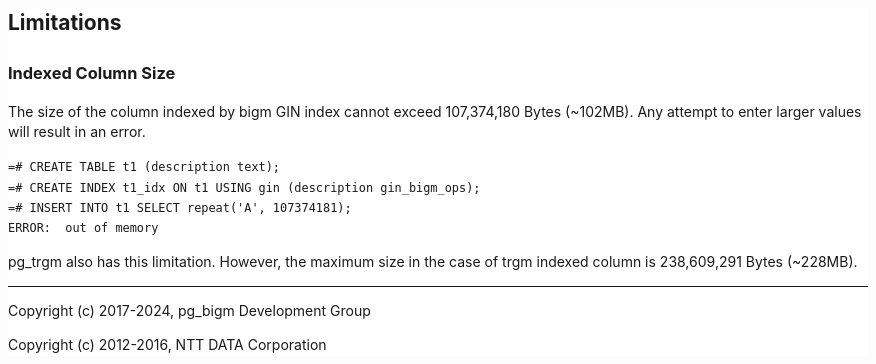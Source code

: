 ## Limitations

### Indexed Column Size

The size of the column indexed by bigm GIN index cannot exceed
107,374,180 Bytes (\~102MB). Any attempt to enter larger values will
result in an error.

    =# CREATE TABLE t1 (description text);
    =# CREATE INDEX t1_idx ON t1 USING gin (description gin_bigm_ops);
    =# INSERT INTO t1 SELECT repeat('A', 107374181);
    ERROR:  out of memory

pg_trgm also has this limitation. However, the maximum size in the case
of trgm indexed column is 238,609,291 Bytes (\~228MB).

*****

Copyright (c) 2017-2024, pg_bigm Development Group

Copyright (c) 2012-2016, NTT DATA Corporation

☆ ☆ ☆ ☆ ☆

INSTRUCTIONS FOR THE TASK – From the first line above to the last, copy the records exactly but omit the pictures.

RESPONSE AREA –
Source code

: ## Limitations

### Indexed Column Size

The size of the column indexed by bigm GIN index cannot exceed
107,374,180 Bytes (\~102MB). Any attempt to enter larger values will
result in an error.

    =# CREATE TABLE t1 (description text);
    =# CREATE INDEX t1_idx ON t1 USING gin (description gin_bigm_ops);
    =# INSERT INTO t1 SELECT repeat('A', 107374181);
    ERROR:  out of memory

pg_trgm also has this limitation. However, the maximum size in the case
of trgm indexed column is 238,609,291 Bytes (\~228MB).

*****

Copyright (c) 2017-2024, pg_bigm Development Group

Copyright (c) 2012-2016, NTT DATA Corporation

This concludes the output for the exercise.